Bölüm 10

22K 2K 345
                                    


Onur telefonu kulağına götürmüş açılmasını beklerken bir yandan salonda volta atıyordu. Neşe'yi gördüğünde eliyle cam kapıyı kapatmasını işaret etti.

- Anne?..

- ........

- Neşe'nin evine casus yerleştirdiğine inanamıyorum..

- .........

- Ha sırf boşta kaldı diye yani, bilgi sızdırmak için değil.. Ya bula bula Neşe'nin evini mi buldun?.. Üstelik  yalan söylüyor, bana 'hiç tanışmadık' dedi.

- .........

- Yirmi yıldır evimizde çalışan kadının kardeşini tanımayacağımı nasıl düşündün?

- .........

- Nasıl kendisini bile tanımam? Anne, esas sen beni hiç tanımamışsın.

- .........

- Sohbet etmek zorunda değilim ama herkesin kim olduğunu bilirim. Her neyse, asıl amacın neydi, sen onu söyle.

- .........

- Vakti gelince tanışırsınız anne. Bak sen bir şeyler çeviriyorsun, Ezgi'ye bakamıyorum demen de numara zaten, onun da farkındayım, yemin ediyorum alırım kızımı da, bir daha hiçbirimizi göremezsin.

- .........

- Tamam anne, telefonda daha fazla tartışmak istemiyorum. Kapatıyorum şimdi.

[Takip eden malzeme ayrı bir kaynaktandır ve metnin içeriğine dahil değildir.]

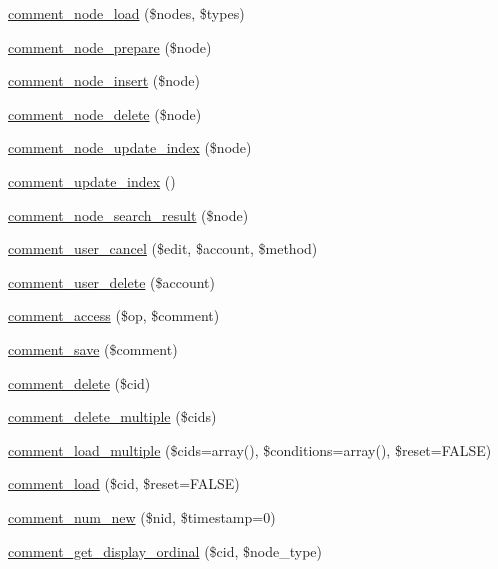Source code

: \begin{DoxyCompactItemize}
\item 
\hyperlink{comment_8module_a3b04740955116c2ec6ec12db5f991d7c}{comment\_\-node\_\-load} (\$nodes, \$types)
\item 
\hyperlink{comment_8module_ad676dbb6ef26ede2da251447dc02f692}{comment\_\-node\_\-prepare} (\$node)
\item 
\hyperlink{comment_8module_ab1014a4769b972b796b1934da70fdf1f}{comment\_\-node\_\-insert} (\$node)
\item 
\hyperlink{comment_8module_a39ec63a49e728160e7a6ee16cb94c98d}{comment\_\-node\_\-delete} (\$node)
\item 
\hyperlink{comment_8module_a8810ffc5ce0ed7c78b997fe4e712913d}{comment\_\-node\_\-update\_\-index} (\$node)
\item 
\hyperlink{comment_8module_a50b866fc4c5da2c4a30a84ef4e2aac2d}{comment\_\-update\_\-index} ()
\item 
\hyperlink{comment_8module_a2f8892368f9c2044dab49523e87bbf7e}{comment\_\-node\_\-search\_\-result} (\$node)
\item 
\hyperlink{comment_8module_a8a9c4215c802259786fcb2a5526a1313}{comment\_\-user\_\-cancel} (\$edit, \$account, \$method)
\item 
\hyperlink{comment_8module_a9534e778a7cbfe56fd750997c8998ad8}{comment\_\-user\_\-delete} (\$account)
\item 
\hyperlink{comment_8module_a08e4627f1aaa3a4b06ec01b7c00a98e5}{comment\_\-access} (\$op, \$comment)
\item 
\hyperlink{comment_8module_a4ef5d3d2161511e0d09a560fb5004e82}{comment\_\-save} (\$comment)
\item 
\hyperlink{comment_8module_a6d3b67392abba22fa52fe27b9b3d0481}{comment\_\-delete} (\$cid)
\item 
\hyperlink{comment_8module_addaa817d25b383e341236a805ae6bea1}{comment\_\-delete\_\-multiple} (\$cids)
\item 
\hyperlink{comment_8module_a0cfb98e73c618190693b683c9bbfc0b1}{comment\_\-load\_\-multiple} (\$cids=array(), \$conditions=array(), \$reset=FALSE)
\item 
\hyperlink{comment_8module_ac1c8a5b8709abdfce125d928a4381c7e}{comment\_\-load} (\$cid, \$reset=FALSE)
\item 
\hyperlink{comment_8module_aea0352c132a14dde4c550fd2321ee67d}{comment\_\-num\_\-new} (\$nid, \$timestamp=0)
\item 
\hyperlink{comment_8module_ab171028b3ac34f4aa94800451582e997}{comment\_\-get\_\-display\_\-ordinal} (\$cid, \$node\_\-type)
\item 

\end{DoxyCompactItemize}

Onur gerginlikle kanepeye çöktü. Duyduklarının şokunu atlatamamış olan Neşe de gidip yanına oturdu. İri iri açılmış ela gözleri şaşkınlıkla yüzüne bakarken, Onur'un buz katılığındaki ifadesi ister istemez çözüldü.

- Canım, çok üzgünüm, duyduğun gibi Nermin Hanım annemin emektar çalışanının kardeşi. Senin hakkında bilgi sızdırıyormuş. Annem bazen tuhaflaşabiliyor.

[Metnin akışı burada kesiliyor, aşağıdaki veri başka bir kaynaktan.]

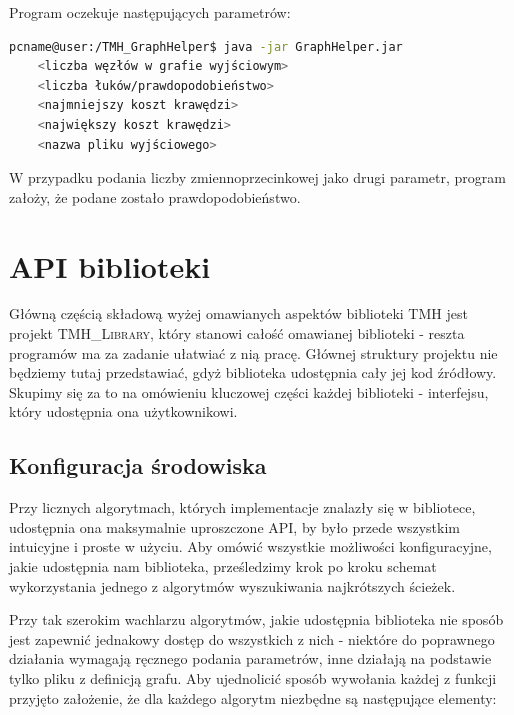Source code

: Program oczekuje następujących parametrów:

\begin{lstlisting}[language=bash]
pcname@user:/TMH_GraphHelper$ java -jar GraphHelper.jar
	<liczba węzłów w grafie wyjściowym>
	<liczba łuków/prawdopodobieństwo>
	<najmniejszy koszt krawędzi>
	<największy koszt krawędzi>
	<nazwa pliku wyjściowego>
\end{lstlisting}

W przypadku podania liczby zmiennoprzecinkowej jako drugi parametr, program założy, że podane zostało prawdopodobieństwo.

\section{API biblioteki}

Główną częścią składową wyżej omawianych aspektów biblioteki \textsc{TMH} jest projekt \textsc{TMH\_Library}, który stanowi całość omawianej biblioteki - reszta programów ma za zadanie ułatwiać z nią pracę. Głównej struktury projektu nie będziemy tutaj przedstawiać, gdyż biblioteka udostępnia cały jej kod źródłowy. Skupimy się za to na omówieniu kluczowej części każdej biblioteki - interfejsu, który udostępnia ona użytkownikowi.

\subsection{Konfiguracja środowiska}

Przy licznych algorytmach, których implementacje znalazły się w bibliotece, udostępnia ona maksymalnie uproszczone API, by było przede wszystkim intuicyjne i proste w użyciu. Aby omówić wszystkie możliwości konfiguracyjne, jakie udostępnia nam biblioteka, prześledzimy krok po kroku schemat wykorzystania jednego z algorytmów wyszukiwania najkrótszych ścieżek.

Przy tak szerokim wachlarzu algorytmów, jakie udostępnia biblioteka nie sposób jest zapewnić jednakowy dostęp do wszystkich z nich - niektóre do poprawnego działania wymagają ręcznego podania parametrów, inne działają na podstawie tylko pliku z definicją grafu. Aby ujednolicić sposób wywołania każdej z funkcji przyjęto założenie, że dla każdego algorytm niezbędne są następujące elementy:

- E ablası da geldi bize. Neriman değil mi adı?

- Ciddi misin? Ne zaman?

- Birkaç gün önce..

- Ben de Şile'de tatil yapıyoruz sanıyorum.. Annem gözümün önünde ne işler çeviriyormuş meğer..

- Gülay, anne babanın doktor olduklarını söylemişti. Benimle uğraşmaya vakit ayırmasına şaşırdım. Planımızdan haberi vardı o zaman..

- Emekli olduklarından beri saracak bir şey bulamıyorlar. Ezgi onları epey oyalıyor ama bu güncel durum annemin hayatına yeni bir heyecan katmış olmalı. Babam bilmiyor ama anneme anlatmıştım. Ben çok büyük yanlış yaptım, keşke bıraksaydım da bizi gerçekten birlikte zannetseydi. Aramızdaki anlaşmadan hiç hoşlanmadı.

- Anlıyorum, haklı ama Onur.. Biz birbirimize iyi geleceğimize inanıyoruz ama annen elbette dayanağı sevgi olan gerçek bir evlilik yapmanı ister.

- İster ama dalavere çevirmesin Neşe.. Daha dün gece bana 'ben Ezgi'ye bakamıyorum artık, çok yoruldum diye tutturmasın mı? Resmen emrivaki.. Bunalıp kaçacaksın diye mi düşündü acaba?

Neşe küçük bir kahkaha attı. Genç kadının olgun ve anlayışlı halleri Onur'u öylesine sarıyordu ki..

- Yok canım.. Kaçsam Yeliz'den kaçardım. İkiz büyütmüş kadınım ben. Ama lafı geçti madem, ne yapmayı düşünüyorsun şimdi?

Onur yaslandığı kırlentlerden doğrulup dirseğini kızın omzuna çok yakın bir noktaya dayadı ve ciddileşti.

- Benim niyetim aslında dün geceden beri seninle bunu konuşmaktı. Benim dairem, bilirsin işte, alan geniş ama oda sayısı az. Ezgi, bakıcısı falan derken hepimiz için rahatsız bir ortam olacak. Bir de çocuk bütün gün beton yığınının içinde kapalı mı kalsın?